Five Times as Many Firms to Use Enterprise Carbon Accounting by 2011
More than $46 million in venture capital was invested in enterprise carbon accounting (ECA) startup companies in 2009, while software giants Computer Associates and Microsoft entered the market and EnerNOC, IHS and SAP made acquisitions, according to a new report from Groom Energy Solutions.
The number of organizations using ECA software is expected to increase five fold by 2011, partly driven by companies that have not traditionally invested in environmental software.
Eight companies were named 2010 ECA Emerging Leaders in the report: Enablon, Enviance, Hara, IHS, Johnson Controls, PE International, ProcessMAP and SAP. Groom Energy says both Enablon and Hara are newcomers to the list, while the others were named 2009 ECA Emerging Leaders
The research report, “2010 Enterprise Carbon Accounting: An Analysis of Corporate-Level Greenhouse Gas (GHG) Emission Reporting and a Review of GHG Software Products,” finds that more businesses are now disclosing greenhouse gas emissions (GHG), which increased significantly in 2009. Researchers predict that ECA software purchases will increase 600 percent by 2011.
The driving factors behind growth in the ECA market include increased pressure from customers and investors for companies to create a “greener” public image, cost and energy savings from sustainability investments and supply chain initiatives, such as the Walmart Supplier Sustainability Assessment Program, says Groom Energy.
Another key finding shows that market consolidation is expected in the emerging ECA market in the next two years.
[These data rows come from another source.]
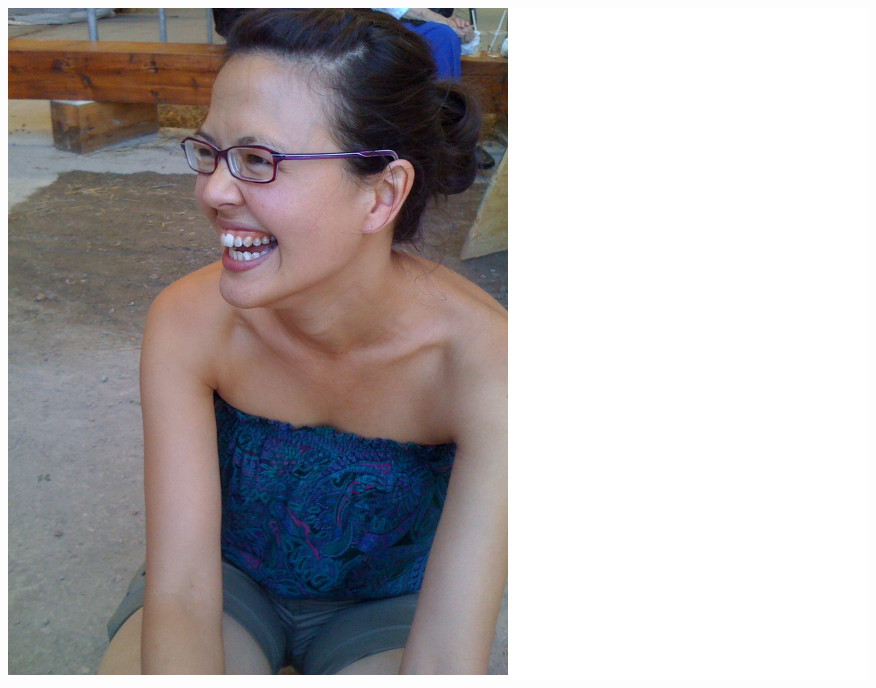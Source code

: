 <a href="/wp-content/uploads/2010/09/img_0540-scaled-1000.jpg"><img alt="Img_0540" height="667" src="/wp-content/uploads/2010/09/img_0540-scaled-1000.jpg?w=225" width="500" /></a>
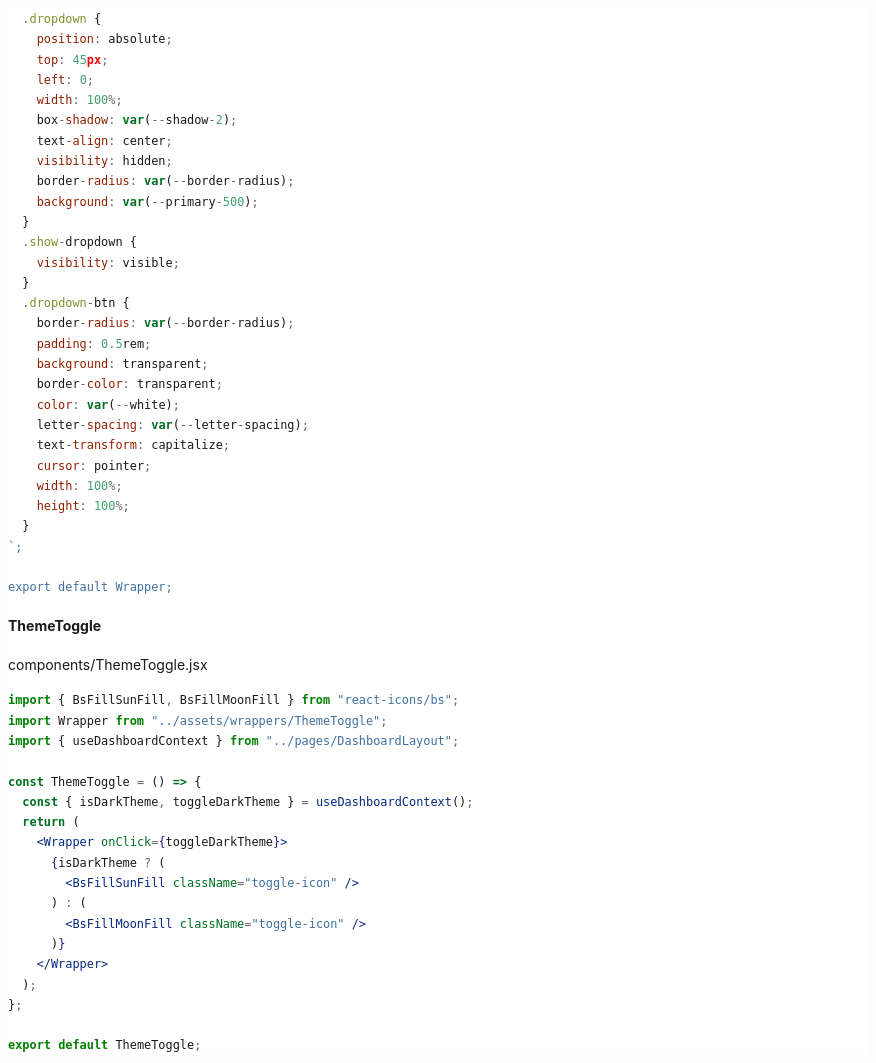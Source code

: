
 ```js
  .dropdown {
    position: absolute;
    top: 45px;
    left: 0;
    width: 100%;
    box-shadow: var(--shadow-2);
    text-align: center;
    visibility: hidden;
    border-radius: var(--border-radius);
    background: var(--primary-500);
  }
  .show-dropdown {
    visibility: visible;
  }
  .dropdown-btn {
    border-radius: var(--border-radius);
    padding: 0.5rem;
    background: transparent;
    border-color: transparent;
    color: var(--white);
    letter-spacing: var(--letter-spacing);
    text-transform: capitalize;
    cursor: pointer;
    width: 100%;
    height: 100%;
  }
`;

export default Wrapper;
```

#### ThemeToggle

components/ThemeToggle.jsx

```jsx
import { BsFillSunFill, BsFillMoonFill } from "react-icons/bs";
import Wrapper from "../assets/wrappers/ThemeToggle";
import { useDashboardContext } from "../pages/DashboardLayout";

const ThemeToggle = () => {
  const { isDarkTheme, toggleDarkTheme } = useDashboardContext();
  return (
    <Wrapper onClick={toggleDarkTheme}>
      {isDarkTheme ? (
        <BsFillSunFill className="toggle-icon" />
      ) : (
        <BsFillMoonFill className="toggle-icon" />
      )}
    </Wrapper>
  );
};

export default ThemeToggle;
```
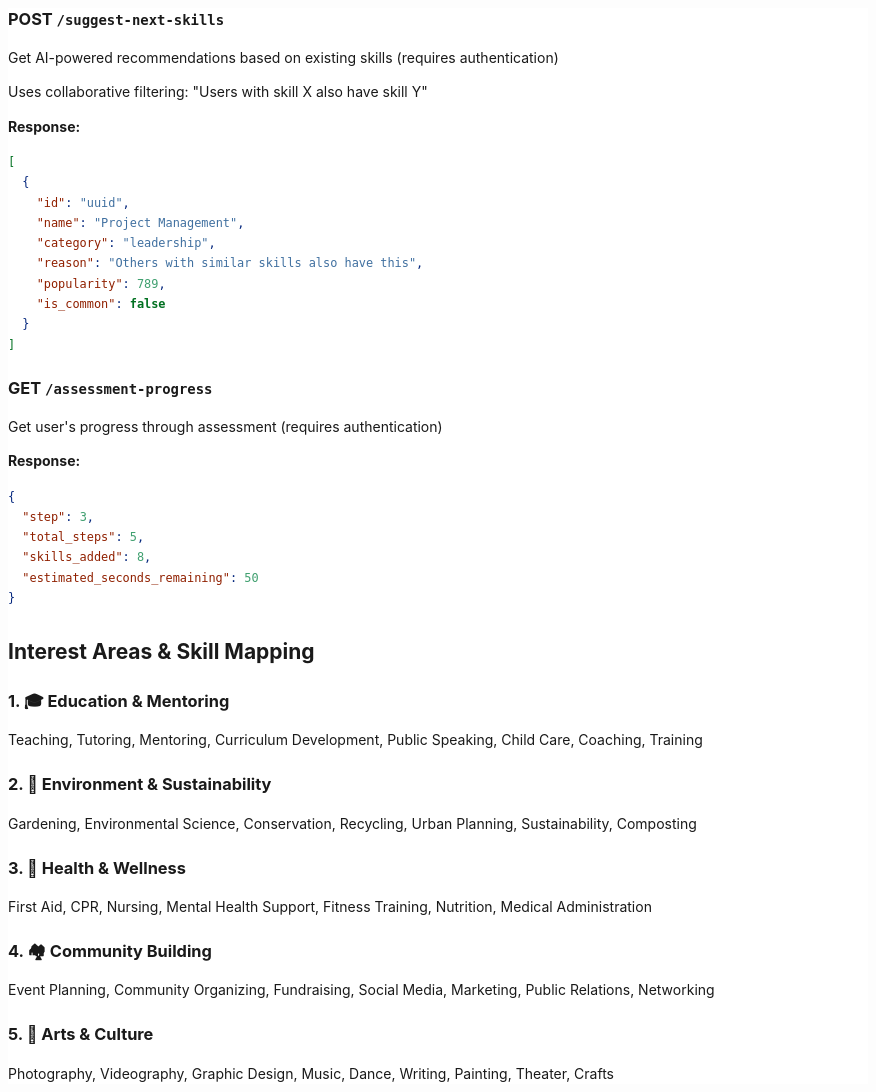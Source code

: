 ### POST `/suggest-next-skills`
Get AI-powered recommendations based on existing skills (requires authentication)

Uses collaborative filtering: "Users with skill X also have skill Y"

**Response:**
```json
[
  {
    "id": "uuid",
    "name": "Project Management",
    "category": "leadership",
    "reason": "Others with similar skills also have this",
    "popularity": 789,
    "is_common": false
  }
]
```

### GET `/assessment-progress`
Get user's progress through assessment (requires authentication)

**Response:**
```json
{
  "step": 3,
  "total_steps": 5,
  "skills_added": 8,
  "estimated_seconds_remaining": 50
}
```

## Interest Areas & Skill Mapping

### 1. 🎓 Education & Mentoring
Teaching, Tutoring, Mentoring, Curriculum Development, Public Speaking, Child Care, Coaching, Training

### 2. 🌱 Environment & Sustainability
Gardening, Environmental Science, Conservation, Recycling, Urban Planning, Sustainability, Composting

### 3. 🏥 Health & Wellness
First Aid, CPR, Nursing, Mental Health Support, Fitness Training, Nutrition, Medical Administration

### 4. 🏘️ Community Building
Event Planning, Community Organizing, Fundraising, Social Media, Marketing, Public Relations, Networking

### 5. 🎨 Arts & Culture
Photography, Videography, Graphic Design, Music, Dance, Writing, Painting, Theater, Crafts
The 2010 report identifies a total of 60 vendors and profiles 20 of them in four category types: environmental health and safety vendors (EHS), new products from large firms, startup companies, and energy management firms.
Another recent report shows that the carbon management software and services market exceeded $380 million in 2009 and is expected to achieve a heady 40 percent compounded annual growth rate through 2017, according to Pike Research.
The software market for carbon management was estimated at $132 million in 2009.